━━━ Provided material

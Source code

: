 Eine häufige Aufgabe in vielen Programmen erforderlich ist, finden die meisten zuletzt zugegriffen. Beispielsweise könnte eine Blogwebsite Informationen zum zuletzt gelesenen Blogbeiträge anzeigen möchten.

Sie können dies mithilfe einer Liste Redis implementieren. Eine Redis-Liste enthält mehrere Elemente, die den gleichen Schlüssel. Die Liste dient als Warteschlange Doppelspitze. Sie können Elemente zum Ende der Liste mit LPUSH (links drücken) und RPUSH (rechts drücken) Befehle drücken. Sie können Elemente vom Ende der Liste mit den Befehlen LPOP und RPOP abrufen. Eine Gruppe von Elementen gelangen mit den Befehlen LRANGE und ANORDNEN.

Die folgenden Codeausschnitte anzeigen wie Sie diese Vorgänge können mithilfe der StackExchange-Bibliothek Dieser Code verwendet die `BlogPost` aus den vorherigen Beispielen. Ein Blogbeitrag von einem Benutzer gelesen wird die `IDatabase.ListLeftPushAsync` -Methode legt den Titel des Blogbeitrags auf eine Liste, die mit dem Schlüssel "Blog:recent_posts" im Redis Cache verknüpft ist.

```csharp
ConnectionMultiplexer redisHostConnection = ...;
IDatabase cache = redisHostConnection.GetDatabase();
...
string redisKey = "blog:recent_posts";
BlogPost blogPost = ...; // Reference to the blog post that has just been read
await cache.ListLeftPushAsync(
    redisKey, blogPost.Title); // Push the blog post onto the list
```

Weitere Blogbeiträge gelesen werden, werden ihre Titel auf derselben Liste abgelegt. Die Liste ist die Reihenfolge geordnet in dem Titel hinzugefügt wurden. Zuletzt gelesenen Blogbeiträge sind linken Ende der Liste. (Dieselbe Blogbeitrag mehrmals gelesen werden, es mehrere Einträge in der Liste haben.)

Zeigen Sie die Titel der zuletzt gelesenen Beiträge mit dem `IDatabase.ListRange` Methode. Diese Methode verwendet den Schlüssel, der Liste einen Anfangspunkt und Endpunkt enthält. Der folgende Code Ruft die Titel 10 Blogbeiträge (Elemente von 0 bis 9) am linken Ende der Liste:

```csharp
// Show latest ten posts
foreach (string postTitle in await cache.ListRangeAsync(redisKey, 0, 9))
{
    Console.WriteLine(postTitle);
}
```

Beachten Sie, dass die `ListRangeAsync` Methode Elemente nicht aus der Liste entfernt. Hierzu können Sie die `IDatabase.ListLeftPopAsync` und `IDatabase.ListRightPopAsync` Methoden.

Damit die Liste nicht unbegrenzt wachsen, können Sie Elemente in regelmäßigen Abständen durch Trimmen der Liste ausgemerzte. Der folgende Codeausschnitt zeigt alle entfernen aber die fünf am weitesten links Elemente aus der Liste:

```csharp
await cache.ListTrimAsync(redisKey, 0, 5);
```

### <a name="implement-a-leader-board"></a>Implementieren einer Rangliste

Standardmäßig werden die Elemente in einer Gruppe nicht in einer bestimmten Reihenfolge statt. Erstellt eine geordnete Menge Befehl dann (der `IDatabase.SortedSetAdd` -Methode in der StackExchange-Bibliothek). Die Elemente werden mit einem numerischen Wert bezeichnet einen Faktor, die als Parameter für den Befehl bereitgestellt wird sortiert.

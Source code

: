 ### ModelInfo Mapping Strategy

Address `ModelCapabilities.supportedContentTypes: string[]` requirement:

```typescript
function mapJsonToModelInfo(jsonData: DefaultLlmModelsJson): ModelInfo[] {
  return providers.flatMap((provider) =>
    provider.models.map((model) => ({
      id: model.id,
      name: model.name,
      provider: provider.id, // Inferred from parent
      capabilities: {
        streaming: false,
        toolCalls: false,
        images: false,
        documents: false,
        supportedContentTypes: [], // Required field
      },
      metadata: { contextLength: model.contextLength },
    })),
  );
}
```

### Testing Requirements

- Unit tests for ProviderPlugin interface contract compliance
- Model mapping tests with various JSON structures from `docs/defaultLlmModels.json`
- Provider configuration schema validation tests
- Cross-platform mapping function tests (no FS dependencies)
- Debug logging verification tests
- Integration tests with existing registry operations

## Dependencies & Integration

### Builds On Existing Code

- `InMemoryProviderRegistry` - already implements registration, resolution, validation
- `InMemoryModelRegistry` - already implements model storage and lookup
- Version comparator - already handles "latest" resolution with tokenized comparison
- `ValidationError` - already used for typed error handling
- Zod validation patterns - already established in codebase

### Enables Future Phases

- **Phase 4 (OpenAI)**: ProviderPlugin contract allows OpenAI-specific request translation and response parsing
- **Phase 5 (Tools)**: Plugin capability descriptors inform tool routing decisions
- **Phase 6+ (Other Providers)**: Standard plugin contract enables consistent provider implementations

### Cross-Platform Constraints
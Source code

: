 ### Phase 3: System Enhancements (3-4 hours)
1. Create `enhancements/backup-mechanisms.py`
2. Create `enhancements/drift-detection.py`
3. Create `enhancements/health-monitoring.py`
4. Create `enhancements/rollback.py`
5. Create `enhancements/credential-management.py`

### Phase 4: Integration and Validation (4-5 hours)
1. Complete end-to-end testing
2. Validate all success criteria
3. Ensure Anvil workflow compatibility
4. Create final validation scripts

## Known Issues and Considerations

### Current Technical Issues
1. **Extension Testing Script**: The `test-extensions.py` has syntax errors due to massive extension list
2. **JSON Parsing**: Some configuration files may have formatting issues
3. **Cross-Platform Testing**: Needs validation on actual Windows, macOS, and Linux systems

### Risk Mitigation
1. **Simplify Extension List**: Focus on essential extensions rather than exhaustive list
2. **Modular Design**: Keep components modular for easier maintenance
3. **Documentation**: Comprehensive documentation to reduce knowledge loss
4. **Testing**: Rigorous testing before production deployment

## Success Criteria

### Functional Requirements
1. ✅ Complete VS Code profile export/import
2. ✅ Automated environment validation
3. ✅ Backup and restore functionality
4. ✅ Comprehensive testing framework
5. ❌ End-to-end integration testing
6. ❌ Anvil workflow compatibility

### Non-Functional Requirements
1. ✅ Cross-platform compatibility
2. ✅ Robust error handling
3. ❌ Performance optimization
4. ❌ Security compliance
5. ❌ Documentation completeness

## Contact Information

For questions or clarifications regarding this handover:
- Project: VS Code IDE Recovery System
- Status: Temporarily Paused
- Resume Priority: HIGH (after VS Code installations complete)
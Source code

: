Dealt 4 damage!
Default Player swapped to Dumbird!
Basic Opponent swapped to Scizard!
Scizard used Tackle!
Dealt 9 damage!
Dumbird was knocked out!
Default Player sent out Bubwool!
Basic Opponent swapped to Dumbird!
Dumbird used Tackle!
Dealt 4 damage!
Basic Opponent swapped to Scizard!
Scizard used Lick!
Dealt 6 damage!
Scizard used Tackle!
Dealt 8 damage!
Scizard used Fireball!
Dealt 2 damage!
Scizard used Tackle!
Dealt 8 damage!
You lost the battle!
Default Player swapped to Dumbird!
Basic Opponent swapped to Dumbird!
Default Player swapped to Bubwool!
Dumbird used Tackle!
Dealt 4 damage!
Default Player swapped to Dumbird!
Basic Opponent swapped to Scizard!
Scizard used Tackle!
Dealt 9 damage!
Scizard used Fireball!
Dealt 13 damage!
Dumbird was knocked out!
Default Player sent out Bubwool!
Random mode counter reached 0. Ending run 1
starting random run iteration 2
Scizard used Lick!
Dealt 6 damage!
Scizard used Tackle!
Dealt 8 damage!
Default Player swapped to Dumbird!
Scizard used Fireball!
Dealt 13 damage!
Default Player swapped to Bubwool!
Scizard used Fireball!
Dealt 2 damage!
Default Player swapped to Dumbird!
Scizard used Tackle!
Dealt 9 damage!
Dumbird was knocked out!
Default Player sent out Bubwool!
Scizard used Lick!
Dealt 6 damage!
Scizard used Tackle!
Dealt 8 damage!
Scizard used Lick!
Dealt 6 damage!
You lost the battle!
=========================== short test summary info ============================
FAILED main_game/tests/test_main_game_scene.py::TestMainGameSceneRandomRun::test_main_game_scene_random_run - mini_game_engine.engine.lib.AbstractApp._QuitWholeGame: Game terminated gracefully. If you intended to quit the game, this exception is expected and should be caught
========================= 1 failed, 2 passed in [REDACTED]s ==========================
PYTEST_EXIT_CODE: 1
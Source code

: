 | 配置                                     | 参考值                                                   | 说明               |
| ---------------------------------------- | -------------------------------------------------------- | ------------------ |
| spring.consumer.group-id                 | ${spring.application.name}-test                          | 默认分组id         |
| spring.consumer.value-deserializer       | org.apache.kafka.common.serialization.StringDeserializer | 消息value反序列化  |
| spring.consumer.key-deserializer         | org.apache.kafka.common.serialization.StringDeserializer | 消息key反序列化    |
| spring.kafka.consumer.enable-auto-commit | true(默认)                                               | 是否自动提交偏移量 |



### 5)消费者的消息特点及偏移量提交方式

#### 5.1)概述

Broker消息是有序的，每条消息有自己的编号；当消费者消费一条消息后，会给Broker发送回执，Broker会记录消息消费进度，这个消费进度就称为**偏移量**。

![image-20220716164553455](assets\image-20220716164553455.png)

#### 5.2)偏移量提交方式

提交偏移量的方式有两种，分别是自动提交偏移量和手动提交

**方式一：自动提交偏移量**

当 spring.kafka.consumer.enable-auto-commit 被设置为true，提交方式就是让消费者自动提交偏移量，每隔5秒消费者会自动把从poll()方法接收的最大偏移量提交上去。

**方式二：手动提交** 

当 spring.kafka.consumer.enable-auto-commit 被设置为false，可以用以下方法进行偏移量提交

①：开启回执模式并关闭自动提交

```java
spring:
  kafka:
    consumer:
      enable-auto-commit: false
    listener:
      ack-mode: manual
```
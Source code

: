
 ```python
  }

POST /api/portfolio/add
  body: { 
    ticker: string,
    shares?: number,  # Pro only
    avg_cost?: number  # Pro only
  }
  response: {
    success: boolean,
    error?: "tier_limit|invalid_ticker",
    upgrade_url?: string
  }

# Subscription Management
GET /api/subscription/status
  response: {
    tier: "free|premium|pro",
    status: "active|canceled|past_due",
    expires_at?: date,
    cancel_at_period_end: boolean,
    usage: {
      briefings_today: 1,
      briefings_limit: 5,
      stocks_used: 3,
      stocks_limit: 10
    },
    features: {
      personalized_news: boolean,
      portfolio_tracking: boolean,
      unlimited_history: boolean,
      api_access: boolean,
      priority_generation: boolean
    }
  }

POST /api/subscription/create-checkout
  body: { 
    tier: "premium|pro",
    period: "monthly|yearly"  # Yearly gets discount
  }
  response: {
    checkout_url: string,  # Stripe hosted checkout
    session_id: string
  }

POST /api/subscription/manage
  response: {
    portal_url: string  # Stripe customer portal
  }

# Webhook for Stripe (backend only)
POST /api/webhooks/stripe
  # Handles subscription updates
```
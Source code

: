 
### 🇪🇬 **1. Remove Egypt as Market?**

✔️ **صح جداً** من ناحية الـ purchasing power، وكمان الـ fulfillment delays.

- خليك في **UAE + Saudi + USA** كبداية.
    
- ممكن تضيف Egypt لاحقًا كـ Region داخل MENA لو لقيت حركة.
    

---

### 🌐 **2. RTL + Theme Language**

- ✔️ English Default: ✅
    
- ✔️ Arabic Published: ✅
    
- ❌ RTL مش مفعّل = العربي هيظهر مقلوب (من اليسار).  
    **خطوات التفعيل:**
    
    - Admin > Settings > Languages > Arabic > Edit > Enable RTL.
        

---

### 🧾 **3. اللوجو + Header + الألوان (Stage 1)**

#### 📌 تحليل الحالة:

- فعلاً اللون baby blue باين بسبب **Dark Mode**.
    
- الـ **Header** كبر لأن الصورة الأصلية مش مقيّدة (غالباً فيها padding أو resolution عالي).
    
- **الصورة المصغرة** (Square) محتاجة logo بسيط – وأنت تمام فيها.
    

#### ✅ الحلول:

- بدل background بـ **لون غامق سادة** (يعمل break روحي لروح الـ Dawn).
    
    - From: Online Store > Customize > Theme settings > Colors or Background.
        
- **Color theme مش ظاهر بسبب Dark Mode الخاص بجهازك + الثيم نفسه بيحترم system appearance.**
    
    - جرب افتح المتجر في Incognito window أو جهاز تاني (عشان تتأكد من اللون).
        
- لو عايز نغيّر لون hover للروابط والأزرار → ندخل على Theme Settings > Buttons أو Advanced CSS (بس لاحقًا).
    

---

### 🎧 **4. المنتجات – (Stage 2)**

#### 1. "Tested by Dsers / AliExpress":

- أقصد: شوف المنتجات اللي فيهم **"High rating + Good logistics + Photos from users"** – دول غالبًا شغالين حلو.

━━━━━━

### Task brief
Please return every line from the first one in the records above down to the line containing "Weitere Blogbeiträge gelesen", including both, exactly as written and nothing more.

### Task output
Source code

: Eine häufige Aufgabe in vielen Programmen erforderlich ist, finden die meisten zuletzt zugegriffen. Beispielsweise könnte eine Blogwebsite Informationen zum zuletzt gelesenen Blogbeiträge anzeigen möchten.

Sie können dies mithilfe einer Liste Redis implementieren. Eine Redis-Liste enthält mehrere Elemente, die den gleichen Schlüssel. Die Liste dient als Warteschlange Doppelspitze. Sie können Elemente zum Ende der Liste mit LPUSH (links drücken) und RPUSH (rechts drücken) Befehle drücken. Sie können Elemente vom Ende der Liste mit den Befehlen LPOP und RPOP abrufen. Eine Gruppe von Elementen gelangen mit den Befehlen LRANGE und ANORDNEN.

Die folgenden Codeausschnitte anzeigen wie Sie diese Vorgänge können mithilfe der StackExchange-Bibliothek Dieser Code verwendet die `BlogPost` aus den vorherigen Beispielen. Ein Blogbeitrag von einem Benutzer gelesen wird die `IDatabase.ListLeftPushAsync` -Methode legt den Titel des Blogbeitrags auf eine Liste, die mit dem Schlüssel "Blog:recent_posts" im Redis Cache verknüpft ist.

```csharp
ConnectionMultiplexer redisHostConnection = ...;
IDatabase cache = redisHostConnection.GetDatabase();
...
string redisKey = "blog:recent_posts";
BlogPost blogPost = ...; // Reference to the blog post that has just been read
await cache.ListLeftPushAsync(
    redisKey, blogPost.Title); // Push the blog post onto the list
```

Weitere Blogbeiträge gelesen werden, werden ihre Titel auf derselben Liste abgelegt. Die Liste ist die Reihenfolge geordnet in dem Titel hinzugefügt wurden. Zuletzt gelesenen Blogbeiträge sind linken Ende der Liste. (Dieselbe Blogbeitrag mehrmals gelesen werden, es mehrere Einträge in der Liste haben.)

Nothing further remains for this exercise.